Any combination of one or more computer readable media may be utilized as the above-described computer readable storage media. The computer readable medium may be a computer readable signal medium or a computer readable storage medium. The computer readable storage medium can be, for example, but not limited to, an electronic, magnetic, optical, electromagnetic, infrared, or semiconductor system, apparatus, or device, or a combination of any of the foregoing. More specific examples (a non-exhaustive list) of the computer-readable storage medium would include the following: an electrical connection having one or more wires, a portable computer diskette, a hard disk, a Random Access Memory (RAM), a Read-Only Memory (ROM), an erasable programmable Read-Only Memory (Erasable Programmable Read Only Memory; EPROM) or flash Memory, an optical fiber, a portable compact disc Read-Only Memory (CD-ROM), an optical storage device, a magnetic storage device, or any suitable combination of the foregoing. In this document, a computer readable storage medium may be any tangible medium that can contain, or store a program for use by or in connection with an instruction execution system, apparatus, or device.

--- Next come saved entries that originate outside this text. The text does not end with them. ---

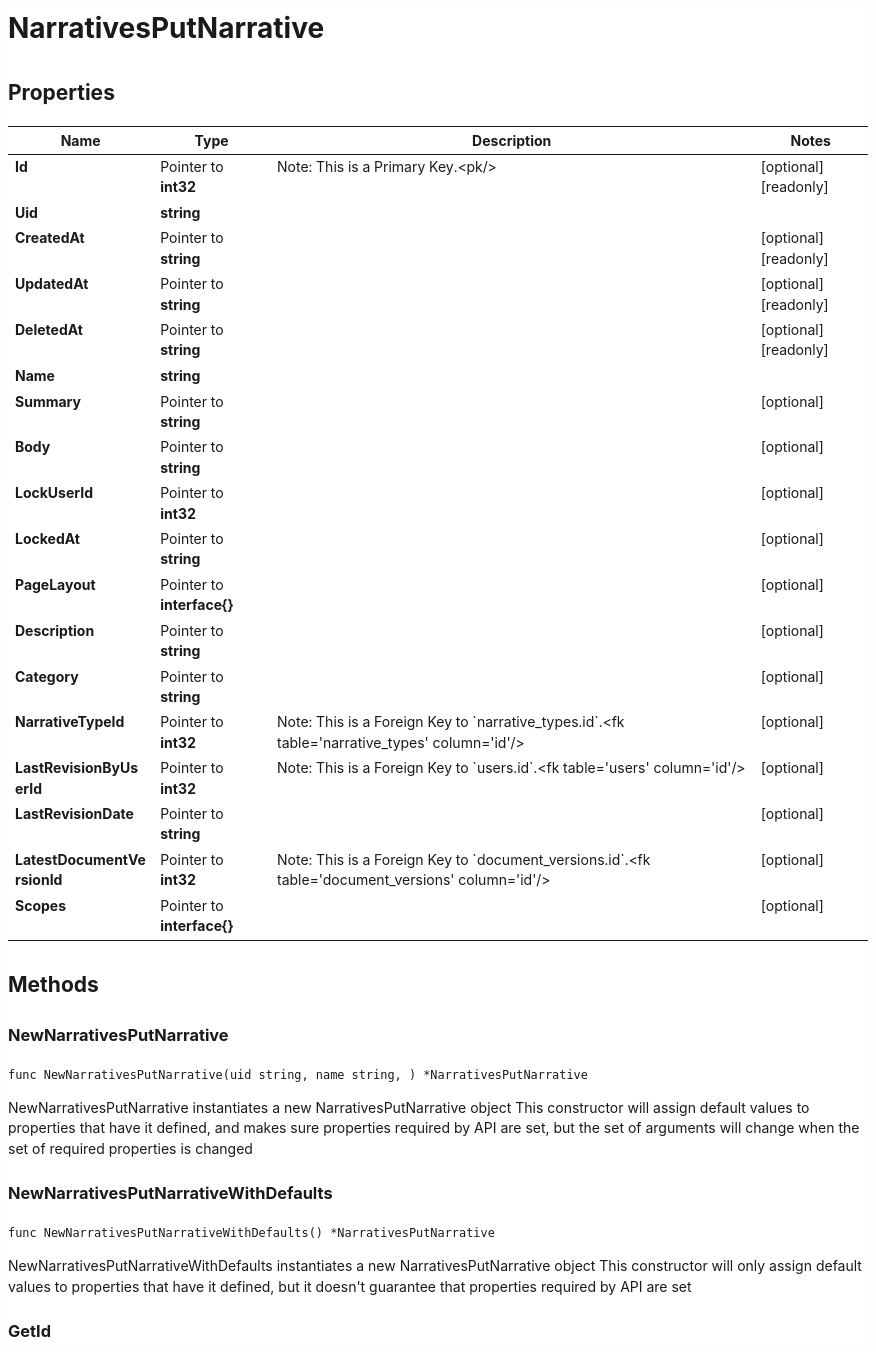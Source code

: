 # NarrativesPutNarrative

## Properties

Name | Type | Description | Notes
------------ | ------------- | ------------- | -------------
**Id** | Pointer to **int32** | Note: This is a Primary Key.&lt;pk/&gt; | [optional] [readonly] 
**Uid** | **string** |  | 
**CreatedAt** | Pointer to **string** |  | [optional] [readonly] 
**UpdatedAt** | Pointer to **string** |  | [optional] [readonly] 
**DeletedAt** | Pointer to **string** |  | [optional] [readonly] 
**Name** | **string** |  | 
**Summary** | Pointer to **string** |  | [optional] 
**Body** | Pointer to **string** |  | [optional] 
**LockUserId** | Pointer to **int32** |  | [optional] 
**LockedAt** | Pointer to **string** |  | [optional] 
**PageLayout** | Pointer to **interface{}** |  | [optional] 
**Description** | Pointer to **string** |  | [optional] 
**Category** | Pointer to **string** |  | [optional] 
**NarrativeTypeId** | Pointer to **int32** | Note: This is a Foreign Key to &#x60;narrative_types.id&#x60;.&lt;fk table&#x3D;&#39;narrative_types&#39; column&#x3D;&#39;id&#39;/&gt; | [optional] 
**LastRevisionByUserId** | Pointer to **int32** | Note: This is a Foreign Key to &#x60;users.id&#x60;.&lt;fk table&#x3D;&#39;users&#39; column&#x3D;&#39;id&#39;/&gt; | [optional] 
**LastRevisionDate** | Pointer to **string** |  | [optional] 
**LatestDocumentVersionId** | Pointer to **int32** | Note: This is a Foreign Key to &#x60;document_versions.id&#x60;.&lt;fk table&#x3D;&#39;document_versions&#39; column&#x3D;&#39;id&#39;/&gt; | [optional] 
**Scopes** | Pointer to **interface{}** |  | [optional] 

## Methods

### NewNarrativesPutNarrative

`func NewNarrativesPutNarrative(uid string, name string, ) *NarrativesPutNarrative`

NewNarrativesPutNarrative instantiates a new NarrativesPutNarrative object
This constructor will assign default values to properties that have it defined,
and makes sure properties required by API are set, but the set of arguments
will change when the set of required properties is changed

### NewNarrativesPutNarrativeWithDefaults

`func NewNarrativesPutNarrativeWithDefaults() *NarrativesPutNarrative`

NewNarrativesPutNarrativeWithDefaults instantiates a new NarrativesPutNarrative object
This constructor will only assign default values to properties that have it defined,
but it doesn't guarantee that properties required by API are set

### GetId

The computer readable signal medium may include a propagated data signal with computer readable program code embodied therein, either in baseband or as part of a carrier wave. Such a propagated data signal may take any of a variety of forms, including, but not limited to, electro-magnetic, optical, or any suitable combination of the foregoing. A computer readable signal medium may also be any computer readable medium that is not a computer readable storage medium and that can communicate, propagate, or transport a program for use by or in connection with an instruction execution system, apparatus, or device.
Program code embodied on a computer readable medium may be transmitted using any appropriate medium, including but not limited to wireless, wireline, optical fiber cable, RF, etc., or any suitable combination of the foregoing.
Computer program code for carrying out operations for the present specification may be written in one or more programming languages, including an object oriented programming language such as Java, smalltalk, C ++ and conventional procedural programming languages, such as the "C" programming language or similar programming languages. The program code may execute entirely on the user's computer, partly on the user's computer, as a stand-alone software package, partly on the user's computer and partly on a remote computer or entirely on the remote computer or server. In the case of a remote computer, the remote computer may be connected to the user's computer through any kind of network, including a local area network (Local Area Network; hereinafter: LAN) or a wide area network (Wide Area Network; hereinafter: WAN), or may be connected to an external computer (for example, through the Internet using an Internet service provider).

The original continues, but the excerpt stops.